Sucker Punch, de Zack Snyder (2011)

Pues resulta que servidor está en plan de revisitar algunas joyitas que a mi entender, fueron injustamente maltratadas. Películas que son buenas y molan mogollón, por mucho que algunos os emperreis en decir lo contrario.

A esta maravilla que es Sucker Punch, a pesar de la hostia que se pegó en taquilla, lo único que le pesa (y admito que no es poco) es que Snyder no se atreviese a llamar las cosas por su nombre (supongo que por temas de productora y clasificación de edades) y la gente no entendiese ni aceptase las metáforas propuestas ni el eufemismo de baile=prostitución/abuso.

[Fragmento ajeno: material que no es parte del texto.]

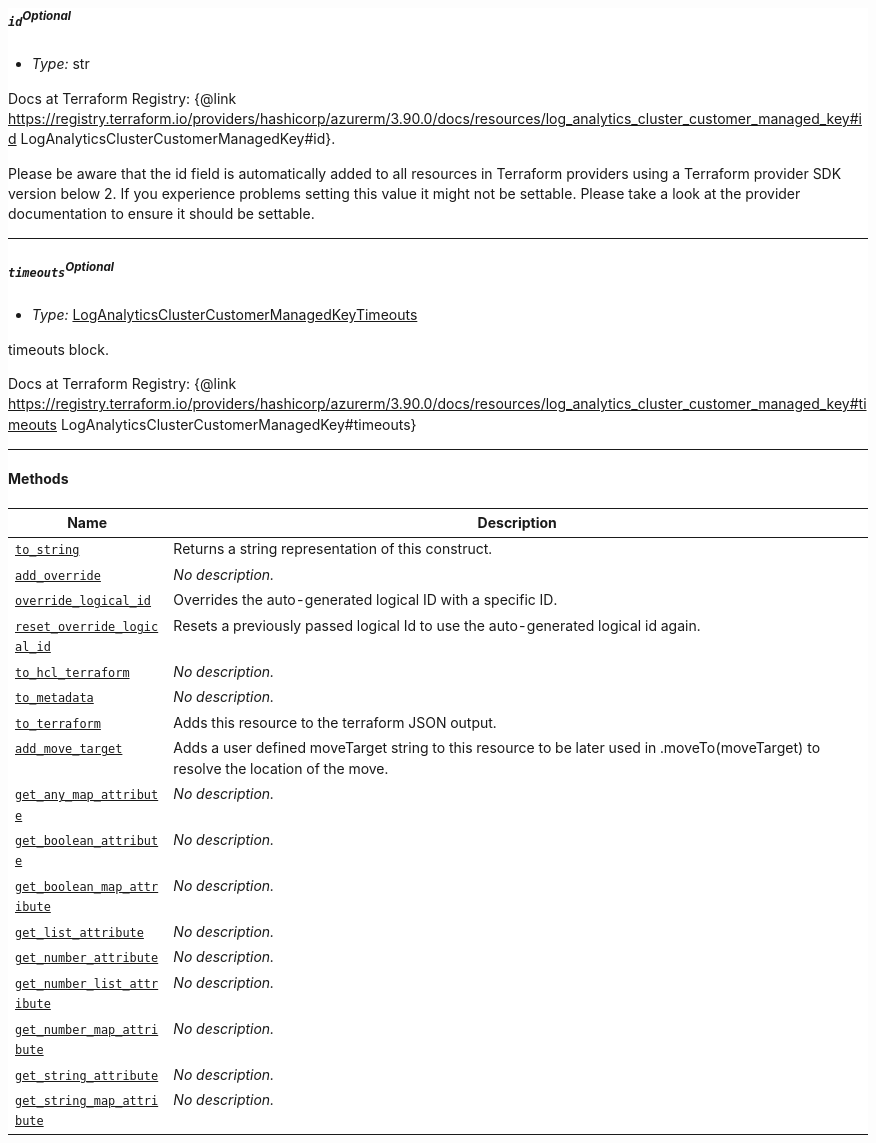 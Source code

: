 
##### `id`<sup>Optional</sup> <a name="id" id="@cdktf/provider-azurerm.logAnalyticsClusterCustomerManagedKey.LogAnalyticsClusterCustomerManagedKey.Initializer.parameter.id"></a>

- *Type:* str

Docs at Terraform Registry: {@link https://registry.terraform.io/providers/hashicorp/azurerm/3.90.0/docs/resources/log_analytics_cluster_customer_managed_key#id LogAnalyticsClusterCustomerManagedKey#id}.

Please be aware that the id field is automatically added to all resources in Terraform providers using a Terraform provider SDK version below 2.
If you experience problems setting this value it might not be settable. Please take a look at the provider documentation to ensure it should be settable.

---

##### `timeouts`<sup>Optional</sup> <a name="timeouts" id="@cdktf/provider-azurerm.logAnalyticsClusterCustomerManagedKey.LogAnalyticsClusterCustomerManagedKey.Initializer.parameter.timeouts"></a>

- *Type:* <a href="#@cdktf/provider-azurerm.logAnalyticsClusterCustomerManagedKey.LogAnalyticsClusterCustomerManagedKeyTimeouts">LogAnalyticsClusterCustomerManagedKeyTimeouts</a>

timeouts block.

Docs at Terraform Registry: {@link https://registry.terraform.io/providers/hashicorp/azurerm/3.90.0/docs/resources/log_analytics_cluster_customer_managed_key#timeouts LogAnalyticsClusterCustomerManagedKey#timeouts}

---

#### Methods <a name="Methods" id="Methods"></a>

| **Name** | **Description** |
| --- | --- |
| <code><a href="#@cdktf/provider-azurerm.logAnalyticsClusterCustomerManagedKey.LogAnalyticsClusterCustomerManagedKey.toString">to_string</a></code> | Returns a string representation of this construct. |
| <code><a href="#@cdktf/provider-azurerm.logAnalyticsClusterCustomerManagedKey.LogAnalyticsClusterCustomerManagedKey.addOverride">add_override</a></code> | *No description.* |
| <code><a href="#@cdktf/provider-azurerm.logAnalyticsClusterCustomerManagedKey.LogAnalyticsClusterCustomerManagedKey.overrideLogicalId">override_logical_id</a></code> | Overrides the auto-generated logical ID with a specific ID. |
| <code><a href="#@cdktf/provider-azurerm.logAnalyticsClusterCustomerManagedKey.LogAnalyticsClusterCustomerManagedKey.resetOverrideLogicalId">reset_override_logical_id</a></code> | Resets a previously passed logical Id to use the auto-generated logical id again. |
| <code><a href="#@cdktf/provider-azurerm.logAnalyticsClusterCustomerManagedKey.LogAnalyticsClusterCustomerManagedKey.toHclTerraform">to_hcl_terraform</a></code> | *No description.* |
| <code><a href="#@cdktf/provider-azurerm.logAnalyticsClusterCustomerManagedKey.LogAnalyticsClusterCustomerManagedKey.toMetadata">to_metadata</a></code> | *No description.* |
| <code><a href="#@cdktf/provider-azurerm.logAnalyticsClusterCustomerManagedKey.LogAnalyticsClusterCustomerManagedKey.toTerraform">to_terraform</a></code> | Adds this resource to the terraform JSON output. |
| <code><a href="#@cdktf/provider-azurerm.logAnalyticsClusterCustomerManagedKey.LogAnalyticsClusterCustomerManagedKey.addMoveTarget">add_move_target</a></code> | Adds a user defined moveTarget string to this resource to be later used in .moveTo(moveTarget) to resolve the location of the move. |
| <code><a href="#@cdktf/provider-azurerm.logAnalyticsClusterCustomerManagedKey.LogAnalyticsClusterCustomerManagedKey.getAnyMapAttribute">get_any_map_attribute</a></code> | *No description.* |
| <code><a href="#@cdktf/provider-azurerm.logAnalyticsClusterCustomerManagedKey.LogAnalyticsClusterCustomerManagedKey.getBooleanAttribute">get_boolean_attribute</a></code> | *No description.* |
| <code><a href="#@cdktf/provider-azurerm.logAnalyticsClusterCustomerManagedKey.LogAnalyticsClusterCustomerManagedKey.getBooleanMapAttribute">get_boolean_map_attribute</a></code> | *No description.* |
| <code><a href="#@cdktf/provider-azurerm.logAnalyticsClusterCustomerManagedKey.LogAnalyticsClusterCustomerManagedKey.getListAttribute">get_list_attribute</a></code> | *No description.* |
| <code><a href="#@cdktf/provider-azurerm.logAnalyticsClusterCustomerManagedKey.LogAnalyticsClusterCustomerManagedKey.getNumberAttribute">get_number_attribute</a></code> | *No description.* |
| <code><a href="#@cdktf/provider-azurerm.logAnalyticsClusterCustomerManagedKey.LogAnalyticsClusterCustomerManagedKey.getNumberListAttribute">get_number_list_attribute</a></code> | *No description.* |
| <code><a href="#@cdktf/provider-azurerm.logAnalyticsClusterCustomerManagedKey.LogAnalyticsClusterCustomerManagedKey.getNumberMapAttribute">get_number_map_attribute</a></code> | *No description.* |
| <code><a href="#@cdktf/provider-azurerm.logAnalyticsClusterCustomerManagedKey.LogAnalyticsClusterCustomerManagedKey.getStringAttribute">get_string_attribute</a></code> | *No description.* |
| <code><a href="#@cdktf/provider-azurerm.logAnalyticsClusterCustomerManagedKey.LogAnalyticsClusterCustomerManagedKey.getStringMapAttribute">get_string_map_attribute</a></code> | *No description.* |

Le faltaron agallas y honestidad en ese sentido, el atreverse a decir y mostrar las cosas como son, sin subterfugios.

Porque seamos sinceros. Como bien apuntaba en facebook Diego García, hablando sobre el tema, si dejamos a un lado las macarradas, de lo que habla la peli es de unos temas tan duros como son el abuso (en todas su facetas) y la enfermedad mental, convirtiéndose así en una película disfrazada de evasión videoclipera que esconde un análisis más profundo, al que ni siquiera hace falta llegar para disfrutarla. Te puedes quedar en la superficie y no pasa nada.

Estamos ante una cinta que da justo lo que prometía, tal cual. Si fuiste a verla, sabías a lo que ibas. Efectos de la leche, hostias como panes, chicas guapas y supersexys, acción, katanas, dragones, robots, samuráis y nazis. ¡Una jodida fantasía! ¿Que más quieres?